The other main finding from today's report is a shift in viewing habits, with fewer people watching TV in the traditional sense.
In 2017, viewers in Northern Ireland spent a daily average of three hours and 18 minutes watching broadcast television on the TV set, falling below the UK average for the first time.
This is 17 minutes less per day than in 2016 - the biggest year-on-year decline in TV viewing of all the UK nations - and is down 52 minutes since 2010.
The decline is steeper among children and viewers aged 16 to 34 in Northern Ireland, whose broadcast television viewing on the TV set has declined rapidly in recent years.
Although people here are watching less broadcast television, they are spending more time watching other things on their TV set.
Daily viewing of non-broadcast content, such as YouTube and subscription on-demand services including Netflix and Amazon Prime Video, increased by six minutes in 2017, to 37 minutes.
More than half of adults in Northern Ireland (55%) now claim to use online streaming services.

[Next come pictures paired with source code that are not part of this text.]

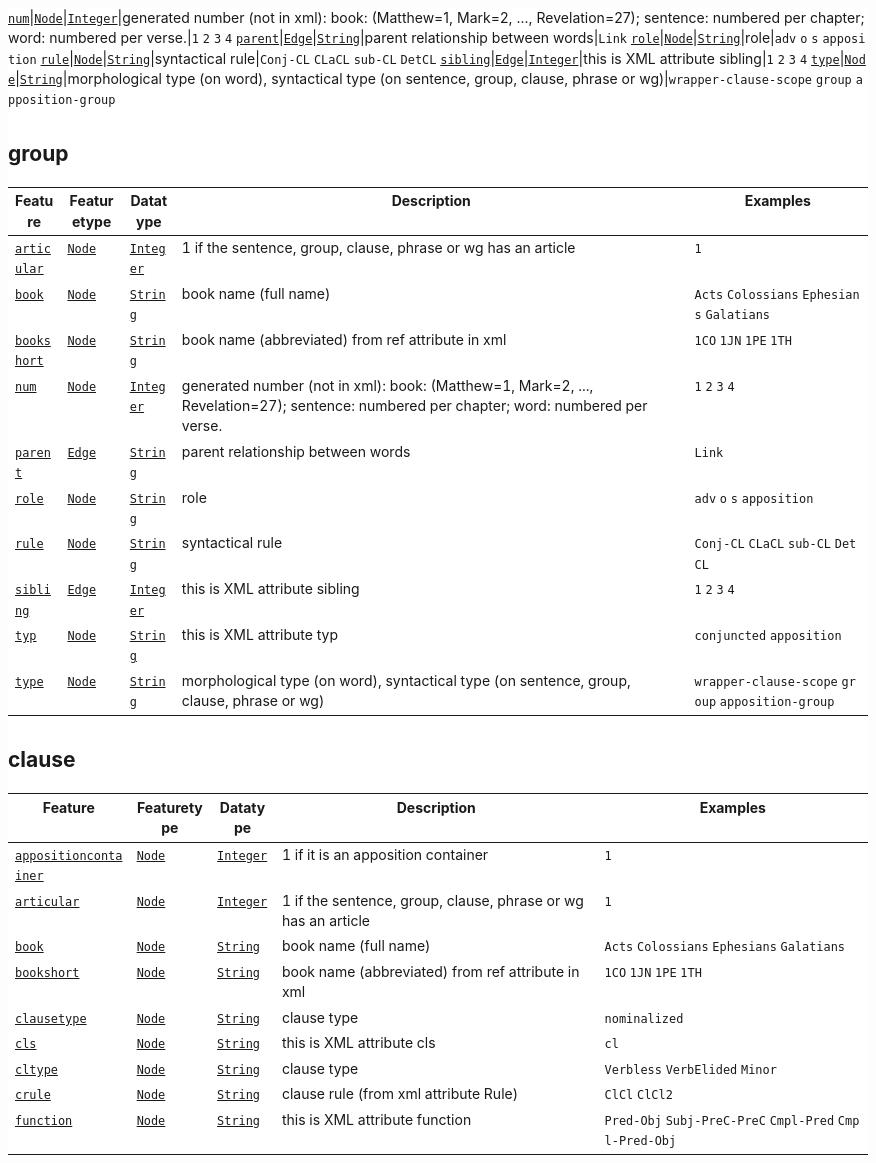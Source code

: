 [`num`](num.md#readme)|[`Node`](featuresbytype.md#Node)|[`Integer`](featuresbydatatype.md#Integer)|generated number (not in xml): book: (Matthew=1, Mark=2, ..., Revelation=27); sentence: numbered per chapter; word: numbered per verse.|`1` `2` `3` `4`
[`parent`](parent.md#readme)|[`Edge`](featuresbytype.md#Edge)|[`String`](featuresbydatatype.md#String)|parent relationship between words|`Link`
[`role`](role.md#readme)|[`Node`](featuresbytype.md#Node)|[`String`](featuresbydatatype.md#String)|role|`adv` `o` `s` `apposition`
[`rule`](rule.md#readme)|[`Node`](featuresbytype.md#Node)|[`String`](featuresbydatatype.md#String)|syntactical rule|`Conj-CL` `CLaCL` `sub-CL` `DetCL`
[`sibling`](sibling.md#readme)|[`Edge`](featuresbytype.md#Edge)|[`Integer`](featuresbydatatype.md#Integer)|this is XML attribute sibling|`1` `2` `3` `4`
[`type`](type.md#readme)|[`Node`](featuresbytype.md#Node)|[`String`](featuresbydatatype.md#String)|morphological type (on word), syntactical type (on sentence, group, clause, phrase or wg)|`wrapper-clause-scope` `group` `apposition-group`
## group

Feature|Featuretype|Datatype|Description|Examples
---|---|---|---|---
[`articular`](articular.md#readme)|[`Node`](featuresbytype.md#Node)|[`Integer`](featuresbydatatype.md#Integer)|1 if the sentence, group, clause, phrase or wg has an article|`1`
[`book`](book.md#readme)|[`Node`](featuresbytype.md#Node)|[`String`](featuresbydatatype.md#String)|book name (full name)|`Acts` `Colossians` `Ephesians` `Galatians`
[`bookshort`](bookshort.md#readme)|[`Node`](featuresbytype.md#Node)|[`String`](featuresbydatatype.md#String)|book name (abbreviated) from ref attribute in xml|`1CO` `1JN` `1PE` `1TH`
[`num`](num.md#readme)|[`Node`](featuresbytype.md#Node)|[`Integer`](featuresbydatatype.md#Integer)|generated number (not in xml): book: (Matthew=1, Mark=2, ..., Revelation=27); sentence: numbered per chapter; word: numbered per verse.|`1` `2` `3` `4`
[`parent`](parent.md#readme)|[`Edge`](featuresbytype.md#Edge)|[`String`](featuresbydatatype.md#String)|parent relationship between words|`Link`
[`role`](role.md#readme)|[`Node`](featuresbytype.md#Node)|[`String`](featuresbydatatype.md#String)|role|`adv` `o` `s` `apposition`
[`rule`](rule.md#readme)|[`Node`](featuresbytype.md#Node)|[`String`](featuresbydatatype.md#String)|syntactical rule|`Conj-CL` `CLaCL` `sub-CL` `DetCL`
[`sibling`](sibling.md#readme)|[`Edge`](featuresbytype.md#Edge)|[`Integer`](featuresbydatatype.md#Integer)|this is XML attribute sibling|`1` `2` `3` `4`
[`typ`](typ.md#readme)|[`Node`](featuresbytype.md#Node)|[`String`](featuresbydatatype.md#String)|this is XML attribute typ|`conjuncted` `apposition`
[`type`](type.md#readme)|[`Node`](featuresbytype.md#Node)|[`String`](featuresbydatatype.md#String)|morphological type (on word), syntactical type (on sentence, group, clause, phrase or wg)|`wrapper-clause-scope` `group` `apposition-group`
## clause

Feature|Featuretype|Datatype|Description|Examples
---|---|---|---|---
[`appositioncontainer`](appositioncontainer.md#readme)|[`Node`](featuresbytype.md#Node)|[`Integer`](featuresbydatatype.md#Integer)|1 if it is an apposition container|`1`
[`articular`](articular.md#readme)|[`Node`](featuresbytype.md#Node)|[`Integer`](featuresbydatatype.md#Integer)|1 if the sentence, group, clause, phrase or wg has an article|`1`
[`book`](book.md#readme)|[`Node`](featuresbytype.md#Node)|[`String`](featuresbydatatype.md#String)|book name (full name)|`Acts` `Colossians` `Ephesians` `Galatians`
[`bookshort`](bookshort.md#readme)|[`Node`](featuresbytype.md#Node)|[`String`](featuresbydatatype.md#String)|book name (abbreviated) from ref attribute in xml|`1CO` `1JN` `1PE` `1TH`
[`clausetype`](clausetype.md#readme)|[`Node`](featuresbytype.md#Node)|[`String`](featuresbydatatype.md#String)|clause type|`nominalized`
[`cls`](cls.md#readme)|[`Node`](featuresbytype.md#Node)|[`String`](featuresbydatatype.md#String)|this is XML attribute cls|`cl`
[`cltype`](cltype.md#readme)|[`Node`](featuresbytype.md#Node)|[`String`](featuresbydatatype.md#String)|clause type|`Verbless` `VerbElided` `Minor`
[`crule`](crule.md#readme)|[`Node`](featuresbytype.md#Node)|[`String`](featuresbydatatype.md#String)|clause rule (from xml attribute Rule)|`ClCl` `ClCl2`
[`function`](function.md#readme)|[`Node`](featuresbytype.md#Node)|[`String`](featuresbydatatype.md#String)|this is XML attribute function|`Pred-Obj` `Subj-PreC-PreC` `Cmpl-Pred` `Cmpl-Pred-Obj`
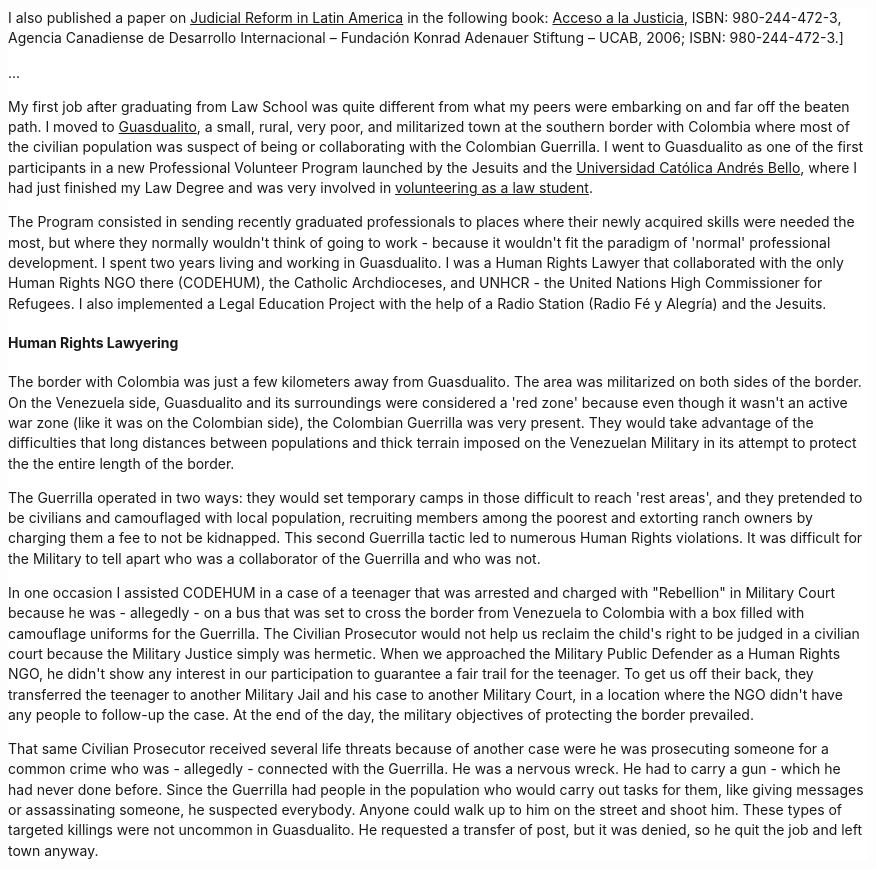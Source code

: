 <p>I also published a paper on <a href="http://biblioteca.tsj.gov.ve/cgi-win/be_alex.exe?Acceso=T018800022683/4&Nombrebd=btsj">Judicial Reform in Latin America</a>  in the following book: <a href="http://biblioteca.tsj.gov.ve/cgi-win/be_alex.exe?Acceso=T018800022683/0&Nombrebd=btsj" target="_blank">Acceso a la Justicia</a>, ISBN: 980-244-472-3, Agencia Canadiense de Desarrollo Internacional – Fundación Konrad Adenauer Stiftung – UCAB, 2006; ISBN: 980-244-472-3.]



...

My first job after graduating from Law School was quite different from what my peers were embarking on and far off the beaten path. I moved to <a href="http://maps.google.com/maps/ms?ie=UTF8&hl=en&source=embed&msa=0&msid=113384698899901515978.00048ad48761ed96737d1&ll=7.188101,-70.664062&spn=44.867629,78.662109&z=4" target="_blank">Guasdualito</a>, a small, rural, very poor, and militarized town at the southern border with Colombia where most of the civilian population was suspect of being or collaborating with the Colombian Guerrilla. I went to Guasdualito as one of the first participants in a new Professional Volunteer Program launched by the Jesuits and the <a href="http://www.ucab.edu.ve/" target="_blank">Universidad Católica Andrés Bello</a>, where I had just finished my Law Degree and was very involved in <a href="http://juanpablomolina.com/experience/prisons/">volunteering as a law student</a>. 

<p>The Program consisted in sending recently graduated professionals to places where their newly acquired skills were needed the most, but where they normally wouldn't think of going to work - because it wouldn't fit the paradigm of 'normal' professional development. I spent two years living and working in Guasdualito. I was a Human Rights Lawyer that collaborated with the only Human Rights NGO there (CODEHUM), the Catholic Archdioceses, and UNHCR - the United Nations High Commissioner for Refugees. I also implemented a Legal Education Project with the help of a Radio Station (Radio Fé y Alegría) and the Jesuits. <br/> 

<h4>Human Rights Lawyering</h4>
<p>The border with Colombia was just a few kilometers away from Guasdualito. The area was militarized on both sides of the border. On the Venezuela side, Guasdualito and its surroundings were considered a 'red zone' because even though it wasn't an active war zone (like it was on the Colombian side), the Colombian Guerrilla was very present. They would take advantage of the difficulties that long distances between populations and thick terrain imposed on the Venezuelan Military in its attempt to protect the the entire length of the border. 

<p>The Guerrilla operated in two ways: they would set temporary camps in those difficult to reach 'rest areas', and they pretended to be civilians and camouflaged with local population, recruiting members among the poorest and extorting ranch owners by charging them a fee to not be kidnapped. This second Guerrilla tactic led to numerous Human Rights violations. It was difficult for the Military to tell apart who was a collaborator of the Guerrilla and who was not. 

<p>In one occasion I assisted CODEHUM in a case of a teenager that was arrested and charged with "Rebellion" in Military Court because he was - allegedly - on a bus that was set to cross the border from Venezuela to Colombia with a box filled with camouflage uniforms for the Guerrilla. The Civilian Prosecutor would not help us reclaim the child's right to be judged in a civilian court because the Military Justice simply was hermetic. When we approached the Military Public Defender as a Human Rights NGO, he didn't show any interest in our participation to guarantee a fair trail for the teenager. To get us off their back, they transferred the teenager to another Military Jail and his case to another Military Court, in a location where the NGO didn't have any people to follow-up the case. At the end of the day, the military objectives of protecting the border prevailed. 

<p>That same Civilian Prosecutor received several life threats because of another case were he was prosecuting someone for a common crime who was - allegedly - connected with the Guerrilla. He was a nervous wreck. He had to carry a gun - which he had never done before. Since the Guerrilla had people in the population who would carry out tasks for them, like giving messages or assassinating someone, he suspected everybody. Anyone could walk up to him on the street and shoot him. These types of targeted killings were not uncommon in Guasdualito. He requested a transfer of post, but it was denied, so he quit the job and left town anyway.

Among these, Netflix was the most popular (29%), followed by the BBC iPlayer (22%) and YouTube (14%).
Jonathan Rose, director of Ofcom Northern Ireland, said: "Today's research shows that the way people in Northern Ireland watch TV is changing rapidly.
"Viewers are spending less time watching 'traditional' broadcast TV, particularly younger audiences whose viewing time has halved. Instead, they are increasingly turning to online streaming services, attracted by their exclusive programmes and vast libraries of classic shows."
Mr Rose said broadcasters in Northern Ireland must face "head-on" the challenges posed by both online competitors and the changing way people are watching television.
The report found 39% of homes here have a satellite dish.
Some 93% of adults listen to the radio every week. A total of 52 radio stations were broadcasting in DAB (digital audio broadcasting) format. Ownership of DAB sets is increasing (up from 38% to 50%) but remains lower than other UK regions.
The report also found 69% of regular viewers of public service viewers were satisfied with its coverage last year.